Unknown Subjects
I am writing this on Friday, March 17, 2023, roughly a year since I first used the beta of Midjourney. Since early last year, generative AI technology has been evolving at a blistering pace. Just yesterday V5 of Midjourney was released as an alpha for users to experiment with. I’ve just completed my first paid generative AI gig, and photographers are scrambling to discern how these tools will affect the medium of photography both as an art form and in understanding how these tools change the value of camera created images for both personal and professional purposes.
In July of 2022 I wrote that we were standing on the precipice of something new, and I now feel we are falling headfirst into that chasm with little understanding as to what we are falling towards. But feeling that it is a genie we can’t put back, I am exploring it in ways that are compelling to me. In this light, I’ve been creating a series of portraits of random figures from my imagination, and to see if Midjourney knows what Jennifer Lawrence looks like too.

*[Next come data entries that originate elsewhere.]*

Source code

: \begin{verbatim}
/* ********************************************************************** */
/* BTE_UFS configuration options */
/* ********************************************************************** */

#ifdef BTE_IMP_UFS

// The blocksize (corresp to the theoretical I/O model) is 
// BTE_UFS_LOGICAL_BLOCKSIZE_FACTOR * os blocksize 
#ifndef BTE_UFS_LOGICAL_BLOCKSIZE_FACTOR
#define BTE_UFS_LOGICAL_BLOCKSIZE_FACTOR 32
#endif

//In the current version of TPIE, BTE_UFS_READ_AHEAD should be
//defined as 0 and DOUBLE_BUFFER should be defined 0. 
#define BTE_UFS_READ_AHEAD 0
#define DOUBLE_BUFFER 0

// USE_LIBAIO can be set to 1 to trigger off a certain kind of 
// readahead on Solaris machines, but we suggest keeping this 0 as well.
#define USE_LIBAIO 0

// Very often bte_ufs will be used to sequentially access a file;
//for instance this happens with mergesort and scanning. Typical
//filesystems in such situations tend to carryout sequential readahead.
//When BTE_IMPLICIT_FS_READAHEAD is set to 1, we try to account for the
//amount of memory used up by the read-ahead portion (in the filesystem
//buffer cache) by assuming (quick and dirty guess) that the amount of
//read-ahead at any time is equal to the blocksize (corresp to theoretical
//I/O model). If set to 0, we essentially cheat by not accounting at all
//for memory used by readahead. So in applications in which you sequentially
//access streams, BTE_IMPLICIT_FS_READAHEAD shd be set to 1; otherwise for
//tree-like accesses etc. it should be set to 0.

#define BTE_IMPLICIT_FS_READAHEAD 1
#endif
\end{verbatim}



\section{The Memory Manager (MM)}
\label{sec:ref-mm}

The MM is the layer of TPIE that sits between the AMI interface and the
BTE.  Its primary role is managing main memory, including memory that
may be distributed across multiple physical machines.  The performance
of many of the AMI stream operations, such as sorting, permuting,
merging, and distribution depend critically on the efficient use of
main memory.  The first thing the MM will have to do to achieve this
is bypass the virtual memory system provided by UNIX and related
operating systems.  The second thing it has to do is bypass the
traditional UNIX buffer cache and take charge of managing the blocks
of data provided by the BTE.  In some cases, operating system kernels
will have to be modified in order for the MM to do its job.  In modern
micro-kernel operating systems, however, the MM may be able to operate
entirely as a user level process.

My series should be titled Mostly Unknown Subjects, since Jennifer looks pretty accurate to me. In the interest of full disclosure, I’ve also run these through some specific Photoshop and Lightroom editing to make them more to my taste. Are they portraits? Do these musings from an unconscious AI exist somewhere in real life? Do the countless images that the AI was trained on appear below in any small way? Do any of these questions matter?
What happens when we can just speak images into existence with nothing more than our voice? Will cameras be obsolete or will visual artists who choose to use physical cameras to make images become like the wet plate practitioners of today, or of the ‘Old Guard’ fine art painters who still put paint to canvas?